This project releases the automatic analysis tool and the resources in the article:
Xiaofei Lu and Renfen Hu (2021). Sense-aware lexical sophistication indices and their relationship to second language writing quality. Behavior Research Methods.
1. Install Python packages
Python 3.5+
NLTK
bert_serving
2. Download the pre-trained language model
In this study, we used the uncased BERT-Base
model to generate deep contextualized word embeddings. More options can be found at https://github.com/google-research/bert.
Since BERT is a deep learning model, it is suggested to use the tool on a GPU-based device.
3. Download the sense embeddings
The sense embeddings constructed in this study (about 107M) can be download at Google Drive or BNU Cloud Storage.

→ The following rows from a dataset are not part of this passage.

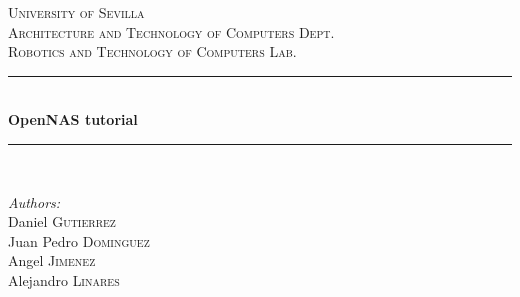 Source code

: \begin{titlepage}

\newcommand{\HRule}{\rule{\linewidth}{0.5mm}} %

\center %
 

\textsc{\LARGE University of Sevilla}\\[1.5cm] %
\textsc{\Large Architecture and Technology of Computers Dept.}\\[0.5cm] %
\textsc{\large Robotics and Technology of Computers Lab.}\\[0.5cm] %


\HRule \\[0.4cm]
{ \huge \bfseries OpenNAS tutorial}\\[0.4cm] %
\HRule \\[1.5cm]
 

\begin{minipage}{0.4\textwidth}

\begin{flushleft} \large
\emph{Authors:}\\
Daniel \textsc{Gutierrez} \\ %
Juan Pedro \textsc{Dominguez} \\
Angel \textsc{Jimenez} \\
Alejandro \textsc{Linares}
\end{flushleft}
\end{minipage}
~


\end{titlepage}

Please place the file in the dict
folder before running the codes.
Step 1. Start the BERT service.
bert-serving-start \
-pooling_strategy NONE \
-max_seq_len 128 \
-pooling_layer -1 \
-device_map 0 \ # please specify the GPU device ID
-model_dir bert_base \ # please specify the directory of the pre-trained BERT model
-show_tokens_to_client \
-priority_batch_size 32 # batch_size is set based on GPU memory, in this study the Nvidia 1080TI (11G memory) is used.
Step 2. Tag the senses for polysemous words.
python tag_text_server.py
In this step, we firstly conduct sentence tokenization for each essay, which can be seen in the folder of samples
. After that, we label the sense for each polysemous word sentence by sentence. The sense information is from the online version of Oxford dictionary.
The sense tagging results can be seen in the folder of output
.
Step 3. Terminate the BERT service.
bert-serving-terminate -port 5555
Step 4. Compute the sense-aware lexical sophistication indices.
python sense_aware_indices.py
The result can be seen in indices.csv
.